INPUT RECORDS START
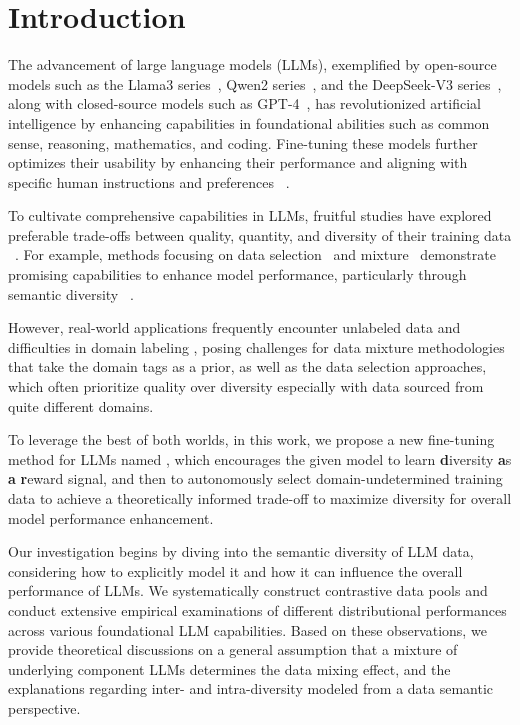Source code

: \section{Introduction}
The advancement of large language models (LLMs), exemplified by open-source models such as the Llama3 series~\cite{llama3series}, Qwen2 series~\cite{qwen2series}, and the DeepSeek-V3 series~\cite{deepseekv3}, along with closed-source models such as GPT-4~\cite{gpt4}, has revolutionized artificial intelligence by enhancing capabilities in foundational abilities such as common sense, reasoning, mathematics, and coding. Fine-tuning these models further optimizes their usability by enhancing their performance and aligning with specific human instructions and preferences ~\cite{alpaca2023, dpo}.

To cultivate comprehensive capabilities in LLMs, 
fruitful studies have explored preferable trade-offs between quality, quantity, and diversity of their training data  ~\cite{li2024quantity,djv2,qin2024surveycodev,zhao2024beyond}.
For example, methods focusing on data selection~\cite{li2024super, xialess,wang2023far} and mixture~\cite{ge2024bimix} demonstrate promising capabilities to enhance model performance, particularly through semantic diversity ~\cite{lu2023instag, liu2023deita}.

However, real-world applications frequently encounter unlabeled data and difficulties in domain labeling \cite{ge2023openagi}, posing challenges for data mixture methodologies that take the domain tags as a prior, as well as the data selection approaches, which often prioritize quality over diversity especially with data sourced from quite different domains.

To leverage the best of both worlds, in this work, we propose a new fine-tuning method for LLMs named \ours, which encourages the given model to learn \textbf{d}iversity \textbf{a}s \textbf{a} \textbf{r}eward signal, and then to autonomously select domain-undetermined training data to achieve a theoretically informed trade-off to maximize diversity for overall model performance enhancement.

Our investigation begins by diving into the semantic diversity of LLM data, considering how to explicitly model it and how it can influence the overall performance of LLMs. We systematically construct contrastive data pools and conduct extensive empirical examinations of different distributional performances across various foundational LLM capabilities. Based on these observations, we provide theoretical discussions on a general assumption that a mixture of underlying component LLMs determines the data mixing effect, and the explanations regarding inter- and intra-diversity modeled from a data semantic perspective.


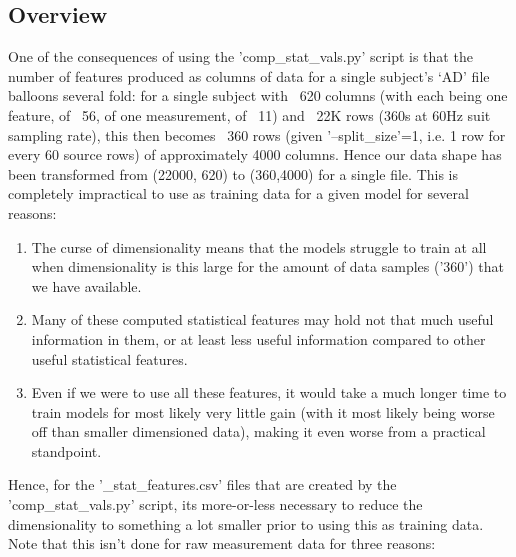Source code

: \documentclass[12pt,twoside]{report}
\begin{document}
\subsection{Overview}

\quad One of the consequences of using the 'comp\_stat\_vals.py' script is that the number of features produced as columns of data for a single subject's ‘AD’ file balloons several fold: for a single subject with ~620 columns (with each being one feature, of ~56,  of one measurement, of ~11) and ~22K rows (360s at 60Hz suit sampling rate), this then becomes ~360 rows (given '--split\_size'=1, i.e. 1 row for every 60 source rows) of approximately 4000 columns. Hence our data shape has been transformed from (22000, 620) to (360,4000) for a single file. This is completely impractical to use as training data for a given model for several reasons:

\begin{enumerate}
	\item The curse of dimensionality means that the models struggle to train at all when dimensionality is this large for the amount of data samples ('360') that we have available.
	\item Many of these computed statistical features may hold not that much useful information in them, or at least less useful information compared to other useful statistical features.
	\item Even if we were to use all these features, it would take a much longer time to train models for most likely very little gain (with it most likely being worse off than smaller dimensioned data), making it even worse from a practical standpoint.
\end{enumerate}

\quad Hence, for the '\_stat\_features.csv' files that are created by the 'comp\_stat\_vals.py' script, its more-or-less necessary to reduce the dimensionality to something a lot smaller prior to using this as training data. Note that this isn't done for raw measurement data for three reasons:
\end{document}
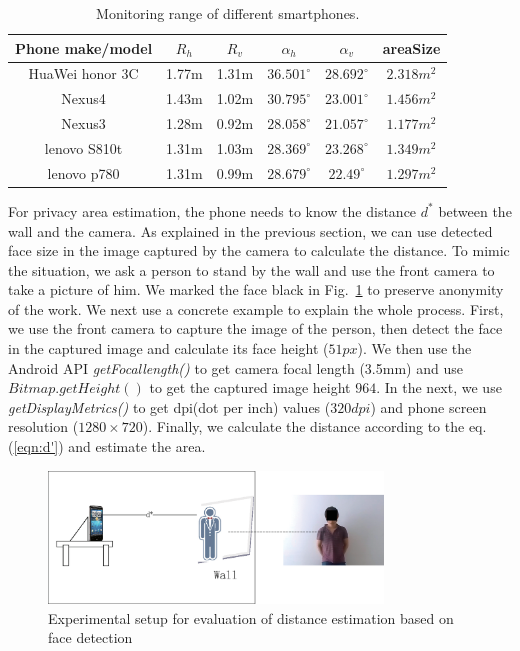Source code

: \setlength{\tabcolsep}{4pt}
\begin{table}[!t]
\begin{center}
\caption{Monitoring range of different smartphones.}
\label{tab:area-results}
\begin{tabular}{|c|c|c|c|c|c|}
\hline

 Phone make/model & $R_h$ & $R_v$ & $\alpha_h$ & $\alpha_v$ & areaSize \\
\hline
\hline
 HuaWei honor 3C & 1.77m & 1.31m &  $36.501^\circ$  & $28.692^\circ$ & $2.318m^2$\\
\hline
 Nexus4 & 1.43m & 1.02m &  $ 30.795^\circ $  & $23.001^\circ$ & $1.456m^2$\\
 \hline
 Nexus3 & 1.28m & 0.92m &  $ 28.058^\circ $  & $ 21.057^\circ$ & $1.177m^2$\\
 \hline
 lenovo S810t & 1.31m & 1.03m &  $ 28.369^\circ $  & $ 23.268 ^\circ$ & $1.349m^2$\\
 \hline
 lenovo p780 & 1.31m & 0.99m &  $ 28.679^\circ $  & $  22.49^\circ$ & $1.297m^2$\\
  \hline
\end{tabular}
\end{center}
\end{table}

For privacy area estimation, the phone needs to know the distance $d^*$ between the wall and the camera.  As explained in the previous section, we can use detected face size in the image captured by the camera to calculate the distance.
To mimic the situation, we ask a person  to stand by the wall and use the front camera to take a picture of him. We marked the face black  in Fig.~\ref{fig:distance-exp} to preserve anonymity of the work.
We next use a concrete example to explain the whole process.  First, we use the front camera to capture the image of the person, then detect the face in the captured image and calculate its face height ($51px$). We then use the Android API \textit{getFocallength()} to get camera focal length (3.5mm) and use $Bitmap.getHeight()$ to get the captured image height $964$. In the next, we use \textit{getDisplayMetrics()} to get dpi(dot per inch) values ($320 dpi$) and phone screen resolution ($1280\times720$). Finally, we calculate the distance according to the eq.(\ref{eqn:d'}) and estimate the area.
\begin{figure}[H]\label{fig:expfacedistance}
\centering
\includegraphics[width=3.5in]{epsfacedistance.eps}
\caption{Experimental setup for evaluation of distance estimation based on face detection}
\label{fig:distance-exp}
\end{figure}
INPUT RECORDS END
• _WHAT THIS TASK INVOLVES_
Identify every line above with the string "quality" in it. Copy those lines.

• _RESULT OF THIS EXERCISE_
fruitful studies have explored preferable trade-offs between quality, quantity, and diversity of their training data  ~\cite{li2024quantity,djv2,qin2024surveycodev,zhao2024beyond}.
However, real-world applications frequently encounter unlabeled data and difficulties in domain labeling \cite{ge2023openagi}, posing challenges for data mixture methodologies that take the domain tags as a prior, as well as the data selection approaches, which often prioritize quality over diversity especially with data sourced from quite different domains.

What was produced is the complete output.